David Hammond wrote:
We have had Grey Poupon in our refrigerator for several decades, but recently I took the plunge and made my own mustard: one regular and one with turmeric and clove; both were so good, I may never buy mustard again. The recipe is supremely simple:
1/3 cup dry mustard
1/3 cup white wine vinegar
1/3 cup white wine dry
1 teaspoon sugar
1/2 teaspoon salt
3 egg yolks
Then add whatever spices you want: for the “fancier” version, I put in like a half teaspoon each of turmeric and clove. It was very tasty, and with a dash of oil, yielded a spectacular dressing for green salad. My world will never be the same.
David “Revolution Now Limited to Condiments” Hammond
FrankP wrote:Thanks for the recipe David, "making mustard" is now on my list. I don't recall seeing egg yolks in a mustard recipe before. Is that for emulsification?
JoelF wrote:I just checked the jar of Grey Poupon in my chill chest, and no eggy stuff in there, but there is fruit pectin -- that will serve as a thickener, perhaps a similar behavior as the yolks?
Josephine wrote:My all time favorite celebrity sighting: 1977, Palo Alto California Vegetarian restaurant: Patty Hearst-cum-bodyguard. No one else in the place seemed to recognize her. Very surreal.
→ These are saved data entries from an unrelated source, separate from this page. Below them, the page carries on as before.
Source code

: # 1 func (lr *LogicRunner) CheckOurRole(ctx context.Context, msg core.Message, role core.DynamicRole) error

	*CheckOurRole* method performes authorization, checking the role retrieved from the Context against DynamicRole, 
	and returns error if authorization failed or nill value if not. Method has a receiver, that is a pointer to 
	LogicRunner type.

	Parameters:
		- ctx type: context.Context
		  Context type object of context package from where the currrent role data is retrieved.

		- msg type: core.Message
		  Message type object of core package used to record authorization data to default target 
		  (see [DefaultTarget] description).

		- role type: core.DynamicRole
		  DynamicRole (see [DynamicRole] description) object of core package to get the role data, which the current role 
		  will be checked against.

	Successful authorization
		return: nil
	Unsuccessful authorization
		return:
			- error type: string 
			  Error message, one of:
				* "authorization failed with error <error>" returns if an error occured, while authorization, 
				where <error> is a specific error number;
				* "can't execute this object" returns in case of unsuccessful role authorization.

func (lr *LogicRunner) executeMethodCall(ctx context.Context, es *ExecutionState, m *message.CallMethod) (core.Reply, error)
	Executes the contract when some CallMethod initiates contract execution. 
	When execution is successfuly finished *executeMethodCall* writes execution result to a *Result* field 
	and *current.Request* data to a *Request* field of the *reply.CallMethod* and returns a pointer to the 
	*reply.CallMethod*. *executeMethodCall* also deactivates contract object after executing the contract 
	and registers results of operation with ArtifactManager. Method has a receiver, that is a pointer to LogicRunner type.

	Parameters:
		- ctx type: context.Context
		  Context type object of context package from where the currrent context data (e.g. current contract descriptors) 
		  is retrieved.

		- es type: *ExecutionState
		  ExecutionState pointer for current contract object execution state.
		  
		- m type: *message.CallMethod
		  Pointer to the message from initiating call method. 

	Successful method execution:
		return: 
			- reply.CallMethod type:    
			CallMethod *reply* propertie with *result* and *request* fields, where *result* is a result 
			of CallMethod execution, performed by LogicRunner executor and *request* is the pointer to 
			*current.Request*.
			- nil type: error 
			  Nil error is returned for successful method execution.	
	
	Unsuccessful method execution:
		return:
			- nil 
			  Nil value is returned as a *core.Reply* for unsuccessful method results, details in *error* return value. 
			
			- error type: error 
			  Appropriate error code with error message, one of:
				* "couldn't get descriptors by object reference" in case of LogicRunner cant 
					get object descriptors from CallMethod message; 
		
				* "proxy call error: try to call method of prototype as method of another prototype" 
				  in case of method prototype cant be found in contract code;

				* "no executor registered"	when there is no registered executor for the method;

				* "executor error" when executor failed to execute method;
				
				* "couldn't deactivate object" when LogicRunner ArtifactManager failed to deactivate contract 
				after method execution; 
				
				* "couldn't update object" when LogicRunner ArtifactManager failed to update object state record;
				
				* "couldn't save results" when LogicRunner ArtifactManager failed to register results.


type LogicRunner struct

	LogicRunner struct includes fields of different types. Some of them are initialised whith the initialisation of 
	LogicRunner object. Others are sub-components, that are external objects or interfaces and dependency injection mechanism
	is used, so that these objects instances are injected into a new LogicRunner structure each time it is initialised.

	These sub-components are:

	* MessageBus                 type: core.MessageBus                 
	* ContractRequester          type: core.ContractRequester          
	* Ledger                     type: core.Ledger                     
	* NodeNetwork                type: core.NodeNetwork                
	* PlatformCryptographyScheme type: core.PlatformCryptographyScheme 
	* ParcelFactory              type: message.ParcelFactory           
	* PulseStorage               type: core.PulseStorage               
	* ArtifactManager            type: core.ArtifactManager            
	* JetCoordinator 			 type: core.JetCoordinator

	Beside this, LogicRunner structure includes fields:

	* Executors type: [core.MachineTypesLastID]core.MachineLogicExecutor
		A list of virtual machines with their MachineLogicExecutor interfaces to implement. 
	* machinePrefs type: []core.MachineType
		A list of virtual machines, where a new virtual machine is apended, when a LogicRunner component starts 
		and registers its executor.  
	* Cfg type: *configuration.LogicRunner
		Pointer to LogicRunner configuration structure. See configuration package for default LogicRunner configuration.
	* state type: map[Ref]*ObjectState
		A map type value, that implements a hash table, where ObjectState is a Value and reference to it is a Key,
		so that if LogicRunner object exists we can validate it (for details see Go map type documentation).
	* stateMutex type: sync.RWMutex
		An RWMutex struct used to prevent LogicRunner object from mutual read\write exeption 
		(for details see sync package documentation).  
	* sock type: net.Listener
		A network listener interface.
JoelF wrote:I just checked the jar of Grey Poupon in my chill chest, and no eggy stuff in there, but there is fruit pectin -- that will serve as a thickener, perhaps a similar behavior as the yolks?
It does sound good, but of course less long-term storable than one without. Any chance you can check the pH of your final mixture? That would assure me of safety.
David Hammond wrote:How might one (meaning a regular kind of guy) check the pH of a mustard?
JoelF wrote:You're right though: a small quantity in your fridge is probably fine. I'm a bit nervous, and might use pasteurized egg product.
David Hammond wrote:
1/3 cup dry mustard
Cynthia wrote:David Hammond wrote:
1/3 cup dry mustard
So, is this just the Coleman's English Mustard powder one gets in tins? Or are you buying seeds at the Spice House and grinding them? Or is there something else out there to try?
Cynthia wrote:David Hammond wrote:
1/3 cup dry mustard
So, is this just the Coleman's English Mustard powder one gets in tins? Or are you buying seeds at the Spice House and grinding them? Or is there something else out there to try?
I treasure a blue ceramic pot, the size of a pigeon’s egg, inscribed Colman’s. It has survived decades of kitchen clear-outs and is still used to mix and serve freshly mixed Original English Mustard.
The volcanic yellow paste is the capo of condiments. It has packed a blistering punch on British dining tables ever since the eponymous Mr. Jeremiah Colman went into business in Norwich 200 years ago.
The former flour-miller built his fortune with “the bit on the side of the plate,” invariably left once the meat and two veg of Sunday lunch have been eaten.
No one licks a plate clean of mustard.